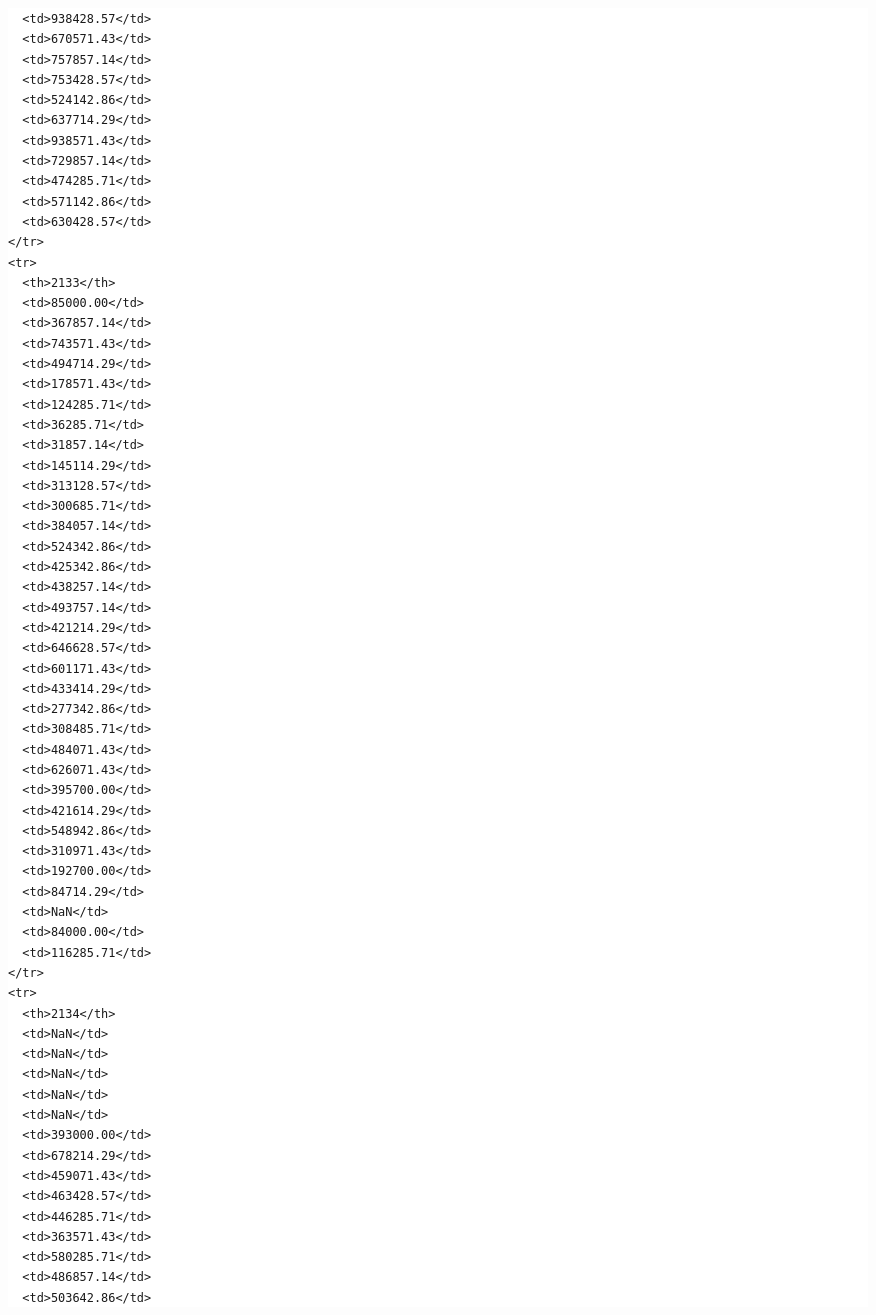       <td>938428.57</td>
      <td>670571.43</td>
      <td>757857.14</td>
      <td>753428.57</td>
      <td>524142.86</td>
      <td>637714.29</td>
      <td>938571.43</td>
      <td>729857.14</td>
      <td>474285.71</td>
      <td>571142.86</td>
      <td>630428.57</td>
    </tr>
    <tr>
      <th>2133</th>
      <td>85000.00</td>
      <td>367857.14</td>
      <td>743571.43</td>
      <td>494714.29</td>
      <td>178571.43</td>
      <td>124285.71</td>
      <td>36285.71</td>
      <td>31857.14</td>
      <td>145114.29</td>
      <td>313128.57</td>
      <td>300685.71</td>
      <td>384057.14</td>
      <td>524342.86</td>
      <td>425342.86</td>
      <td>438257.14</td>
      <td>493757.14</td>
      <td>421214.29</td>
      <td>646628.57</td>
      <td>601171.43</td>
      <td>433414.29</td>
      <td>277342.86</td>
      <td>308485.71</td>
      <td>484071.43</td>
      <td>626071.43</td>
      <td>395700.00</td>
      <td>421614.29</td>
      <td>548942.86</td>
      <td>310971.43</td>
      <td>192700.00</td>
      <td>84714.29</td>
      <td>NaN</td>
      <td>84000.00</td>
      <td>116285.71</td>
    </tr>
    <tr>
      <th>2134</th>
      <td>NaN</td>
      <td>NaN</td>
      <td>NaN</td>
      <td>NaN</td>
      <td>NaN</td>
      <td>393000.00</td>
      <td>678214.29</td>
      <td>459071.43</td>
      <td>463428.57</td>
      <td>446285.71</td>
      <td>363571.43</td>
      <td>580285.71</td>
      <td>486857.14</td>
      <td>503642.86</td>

◆ **Exercise requirements**: Whatever else the listing above holds, retype exactly only the lines from the one containing "<td>524142.86</td>" to the one containing "<td>626071.43</td>", both ends kept.

◆ **Answer to this exercise**:
      <td>524142.86</td>
      <td>637714.29</td>
      <td>938571.43</td>
      <td>729857.14</td>
      <td>474285.71</td>
      <td>571142.86</td>
      <td>630428.57</td>
    </tr>
    <tr>
      <th>2133</th>
      <td>85000.00</td>
      <td>367857.14</td>
      <td>743571.43</td>
      <td>494714.29</td>
      <td>178571.43</td>
      <td>124285.71</td>
      <td>36285.71</td>
      <td>31857.14</td>
      <td>145114.29</td>
      <td>313128.57</td>
      <td>300685.71</td>
      <td>384057.14</td>
      <td>524342.86</td>
      <td>425342.86</td>
      <td>438257.14</td>
      <td>493757.14</td>
      <td>421214.29</td>
      <td>646628.57</td>
      <td>601171.43</td>
      <td>433414.29</td>
      <td>277342.86</td>
      <td>308485.71</td>
      <td>484071.43</td>
      <td>626071.43</td>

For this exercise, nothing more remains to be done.